Traditionally, the majority of software companies have been culturally engineering-centric, by which I mean that for the vast majority of software developers there is no tradition of Design as a distinct discipline on a par with Development. This is in stark contrast to virtually every other product-oriented business in existence – CPG, automotive, white goods, consumer electronics and entertainment media nowadays all place at least as much emphasis on design as on engineering, more often than not with dedicated design departments at least as large as their engineering colleagues.
Before we get into why there is no Design tradition, let me explain what I mean in a bit more detail: Even massively complex professional software products, requiring tens of developers, frequently have just one or two dedicated design staff, themselves rarely qualified interaction designers and who would quite often be better described as ‘domain experts’. In some cases, they don’t even have much domain experience – I’ve even seen junior QA testers taking on product and interaction design roles at major software vendors (rather unsurprisingly, the resulting products leave a lot to be desired).
In many teams, including some that I have worked with, coders are given the title of “Software Design Engineer” as if it will in some way dissolve away the rather obvious contradiction in terms. For me, with a couple of significant exceptions, “Design Engineer” is an outright oxymoron. There is an inherent conflict of interest – engineers are close to the code and are motivated to minimize the complexity of their engineering solutions. They are rarely motivated to understand broad user context, or to design for overall user fulfillment. Alan Cooper puts it well in About Face 3:
There is an important conflict of interest in the world of digital product development: The people who build the products – the programmers – are usually also the people who design them. Programmers are often required to choose between ease of coding and ease of use. Because programmers’ performance is typically measured by their ability to code efficiently and meet incredibly tight deadlines, it isn’t difficult to figure out what direction most software-enabled products take. Just as we would never permit the prosecutor in a legal trial to also adjudicate the case, we should make sure that the people designing a product are not the same people building it. Even with the appropriate skills and the best intentions, it simply isn’t possible for a programmer to advocate effectively for the user, the business, and the technology all at the same time.
Assaulted by unhappy, frustrated users and thus at least partially aware of the sub-optimal results that the ‘design engineer’ approach produces, software engineers and development managers have been exploring ways to produce better digital products (albeit without ceding design-leadership to a dedicated team, and thereby necessitating a potential reduction in development resources).

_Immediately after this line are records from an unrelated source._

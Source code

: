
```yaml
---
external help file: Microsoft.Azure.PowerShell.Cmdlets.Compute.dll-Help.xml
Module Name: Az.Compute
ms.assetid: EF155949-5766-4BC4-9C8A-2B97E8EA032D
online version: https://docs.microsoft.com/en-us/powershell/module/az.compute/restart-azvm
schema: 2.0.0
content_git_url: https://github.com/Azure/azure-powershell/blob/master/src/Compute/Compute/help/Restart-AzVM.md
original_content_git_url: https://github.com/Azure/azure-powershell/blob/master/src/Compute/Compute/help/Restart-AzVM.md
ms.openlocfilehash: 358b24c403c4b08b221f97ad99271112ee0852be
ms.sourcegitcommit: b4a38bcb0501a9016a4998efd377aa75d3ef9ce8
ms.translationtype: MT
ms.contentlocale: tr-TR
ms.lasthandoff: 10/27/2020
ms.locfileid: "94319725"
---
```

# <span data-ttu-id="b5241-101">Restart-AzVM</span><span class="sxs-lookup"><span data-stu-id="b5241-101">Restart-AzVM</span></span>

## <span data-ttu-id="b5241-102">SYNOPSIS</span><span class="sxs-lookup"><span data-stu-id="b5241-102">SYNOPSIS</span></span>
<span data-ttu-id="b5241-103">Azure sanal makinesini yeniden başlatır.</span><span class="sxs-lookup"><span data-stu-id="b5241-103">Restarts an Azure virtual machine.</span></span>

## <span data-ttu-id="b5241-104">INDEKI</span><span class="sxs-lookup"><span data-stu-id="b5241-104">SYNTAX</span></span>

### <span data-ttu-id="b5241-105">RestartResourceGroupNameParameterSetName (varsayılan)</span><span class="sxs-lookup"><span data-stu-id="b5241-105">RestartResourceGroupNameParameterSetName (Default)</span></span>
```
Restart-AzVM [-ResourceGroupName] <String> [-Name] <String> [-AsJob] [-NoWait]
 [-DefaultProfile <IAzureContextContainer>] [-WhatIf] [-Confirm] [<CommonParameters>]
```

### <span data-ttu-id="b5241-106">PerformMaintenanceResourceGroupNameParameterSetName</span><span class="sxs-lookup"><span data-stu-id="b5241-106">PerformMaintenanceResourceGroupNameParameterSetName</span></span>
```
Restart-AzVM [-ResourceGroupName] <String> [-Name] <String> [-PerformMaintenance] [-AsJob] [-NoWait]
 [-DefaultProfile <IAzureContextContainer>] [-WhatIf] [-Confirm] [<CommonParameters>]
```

Enter Agile development methods – a family of approaches that offer, arguably, a quick way to evolve adequate products with minimal design investment, and a way to adapt development to changing requirements. Agile methods replace many traditional Waterfall processes with tight iterations based on continuous customer feedback. Agile methods’ purported benefits are that they allow teams to be more responsive to customer needs, offer faster time-to-market and more frequent stable product releases. Undoubtedly, it is possible to achieve a fast release turnaround, and to be very responsive to those users that get a voice. But at what cost? Well, I promise to look at this issue in detail, along with the other pros and cons of Agile methods, in a subsequent blog post. In the meantime, I’ll leave you with a little excerpt from a 2003 post by Dave Cronin over on the Cooper Journal:
The way RUP (and other “agile” development philosophies) deals with [changing requirements] is to accept it (however unfortunate it may be) and to optimize development practices around managing and responding to change. This is an understandable approach, and makes a lot of sense when you think about what the development team has to work with, but I also think the attitude is defeatist. It is little different than throwing out your roadmaps before your cross-country trip because there’s really no telling how many flat tires, rain storms, and rude drivers you may encounter along the way.
I think that’s right on the money – and as I said, I promise we’ll return to the agile discussion. But now let’s get back to why there is no design tradition in software development, and what we can do about it.
First, I think it’s useful to recall that today’s software development industry has it’s origins in scientific academia and the military; the first software products were by scientists and engineers for scientists and engineers. These are not communities known for their difficulty with complexity, nor for their extensive aesthetic vocabulary. In such times, users were invariably programmers themselves. They were solving complex problems for incredibly smart people, often in rather esoteric fields. As a direct result, the software industry evolved cultural and developmental practices that were far more suited to controlling nuclear reactors or understanding particle physics than finding simple ways for (for example) my daughter to make 3D movies and post them online.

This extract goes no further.